[HN Gopher] SIMD-accelerated computer vision on a $2 microcontro...
       ___________________________________________________________________
        
       SIMD-accelerated computer vision on a $2 microcontroller
        
       Author : shraiwi
       Score  : 280 points
       Date   : 2024-06-25 02:10 UTC (20 hours ago)
        
 (HTM) web link (shraiwi.github.io)
 (TXT) w3m dump (shraiwi.github.io)
        
       | restricted_ptr wrote:
       | I wonder if ESP32 has VLIW slots and a tighter instruction
       | packaging is possible?
        
         | duskwuff wrote:
         | Neither Xtensa nor RISC-V are VLIW architectures.
        
           | restricted_ptr wrote:
           | Xtensa architecture is flexible and extendable by the user.

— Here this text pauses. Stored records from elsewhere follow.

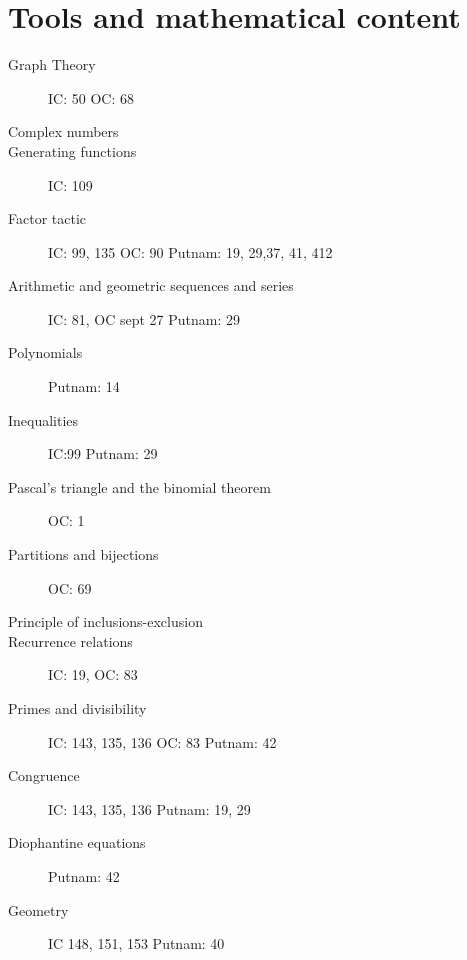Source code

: \documentclass[11pt]{article}
\begin{document}
\section{Tools and mathematical content}
\begin{description}
    \item[Graph Theory] IC: 50 OC: 68
    \item[Complex numbers]
    \item[Generating functions] IC: 109
    \item[Factor tactic]IC: 99, 135 OC: 90 Putnam: 19, 29,37, 41, 412 
    \item[Arithmetic and geometric sequences and series] IC: 81, OC sept 27 Putnam: 29
    \item[Polynomials] Putnam: 14
    \item[Inequalities] IC:99 Putnam: 29
    \item[Pascal's triangle and the binomial theorem] OC: 1
    \item[Partitions and bijections] OC: 69
    \item[Principle of inclusions-exclusion]
    \item[Recurrence relations] IC: 19, OC: 83
    \item[Primes and divisibility] IC: 143, 135, 136 OC: 83 Putnam: 42
    \item[Congruence] IC: 143, 135, 136 Putnam: 19, 29
    \item[Diophantine equations] Putnam: 42
    \item[Geometry] IC 148, 151, 153 Putnam: 40         
\end{description}
\end{document}
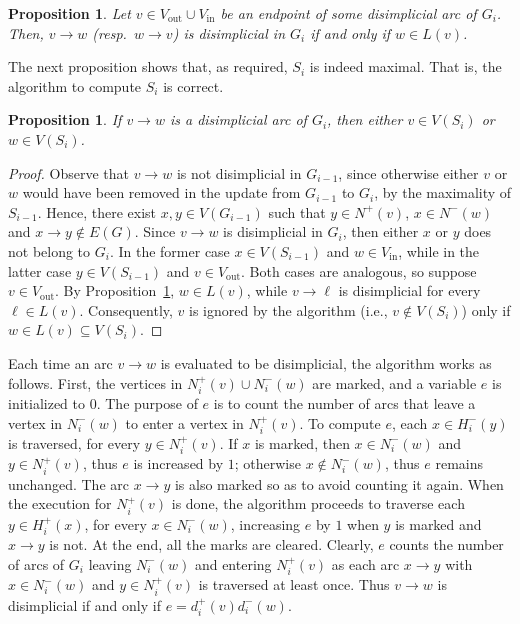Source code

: \documentclass[a4paper,11pt]{article}
\newtheorem{proposition}[theorem]{Proposition}
\newcommand{\IN}{\ensuremath{\mathrm{in}}}
\newcommand{\OUT}{\ensuremath{\mathrm{out}}}
\begin{document}
\begin{proposition}\label{prop:disimplicial in L}
  Let $v \in V_{\OUT} \cup V_{\IN}$ be an endpoint of some disimplicial arc of $G_i$.  Then, $v \to w$ (resp.\ $w \to v$) is disimplicial in $G_i$ if and only if $w \in L(v)$.
\end{proposition}

The next proposition shows that, as required, $S_i$ is indeed maximal.  That is, the algorithm to compute $S_i$ is correct. 

\begin{proposition}
 If $v \to w$ is a disimplicial arc of $G_i$, then either $v \in V(S_i)$ or $w \in V(S_i)$.
\end{proposition}

\begin{proof}
  Observe that $v \to w$ is not disimplicial in $G_{i-1}$, since otherwise either $v$ or $w$ would have been removed in the update from $G_{i-1}$ to $G_i$, by the maximality of $S_{i-1}$.  Hence, there exist $x,y \in V(G_{i-1})$ such that $y \in N^+(v)$, $x \in N^-(w)$ and $x \to y \not\in E(G)$.  Since $v\to w$ is disimplicial in $G_{i}$, then either $x$ or $y$ does not belong to $G_i$.  In the former case $x \in V(S_{i-1})$ and $w \in V_{\IN}$, while in the latter case $y \in V(S_{i-1})$ and $v \in V_{\OUT}$.  Both cases are analogous, so suppose $v \in V_{\OUT}$.  By Proposition~\ref{prop:disimplicial in L}, $w \in L(v)$, while $v \to \ell$ is disimplicial for every $\ell \in L(v)$.  Consequently, $v$ is ignored by the algorithm (i.e., $v \not\in V(S_i)$) only if $w \in L(v) \subseteq V(S_i)$.
\end{proof}

Each time an arc $v \to w$ is evaluated to be disimplicial, the algorithm works as follows.  First, the vertices in $N_i^+(v) \cup N_i^-(w)$ are marked, and a variable $e$ is initialized to $0$.  The purpose of $e$ is to count the number of arcs that leave a vertex in $N_i^-(w)$ to enter a vertex in $N_i^+(v)$.  To compute $e$, each $x \in H_i^-(y)$ is traversed, for every $y \in N_i^+(v)$. If $x$ is marked, then $x \in N_i^-(w)$ and $y \in N_i^+(v)$, thus $e$ is increased by $1$; otherwise $x \not\in N_i^-(w)$, thus $e$ remains unchanged.  The arc $x \to y$ is also marked so as to avoid counting it again.  When the execution for $N_i^+(v)$ is done, the algorithm proceeds to traverse each $y \in H_i^+(x)$, for every $x \in N_i^-(w)$, increasing $e$ by $1$ when $y$ is marked and $x \to y$ is not.  At the end, all the marks are cleared.  Clearly, $e$ counts the number of arcs of $G_i$ leaving $N_i^-(w)$ and entering $N_i^+(v)$ as each arc $x \to y$ with $x \in N_i^-(w)$ and $y \in N_i^+(v)$ is traversed at least once.  Thus $v \to w$ is disimplicial if and only if $e = d_i^+(v)d_i^-(w)$.
\end{document}

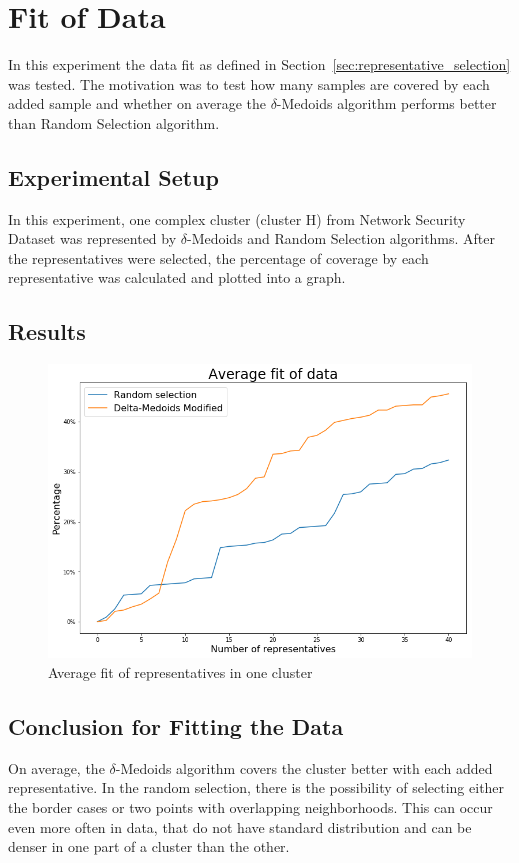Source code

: \documentclass[thesis=B,english]{FITthesis}[2012/10/20]
\begin{document}
\section{Fit of Data}\label{sec:exp5}

In this experiment the data fit as defined in Section~\ref{sec:representative_selection} was tested.
The motivation was to test how many samples are covered by each added sample and whether on average the $\delta$-Medoids algorithm performs better than Random Selection algorithm.

\subsection{Experimental Setup}
In this experiment, one complex cluster (cluster H) from Network Security Dataset was represented by $\delta$-Medoids and Random Selection algorithms.
After the representatives were selected, the percentage of coverage by each representative was calculated and plotted into a graph.

\subsection{Results}

\begin{figure}[H]
  \includegraphics[width=\linewidth]{img/exp5.png}
  \caption{Average fit of representatives in one cluster}
  \label{img:exp5}
\end{figure}

\subsection{Conclusion for Fitting the Data}
On average, the $\delta$-Medoids algorithm covers the cluster better with each added representative.
In the random selection, there is the possibility of selecting either the border cases or two points with overlapping neighborhoods.
This can occur even more often in data, that do not have standard distribution and can be denser in one part of a cluster than the other.
\end{document}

           | Ability to define new instructions, hw features and VLIW
           | configurations are some of the key features. You can find
           | more details on the internet
           | https://en.m.wikipedia.org/wiki/Tensilica
        
           | thrtythreeforty wrote:
           | Generally speaking, this is not correct. _Base_ Xtensa is not
           | VLIW, but Xtensa 's various vector extensions do allow VLIW
           | instructions, collectively called "FLIX."
           | 
           | It is doubtful that ESP32's Xtensa is VLIW-capable, though.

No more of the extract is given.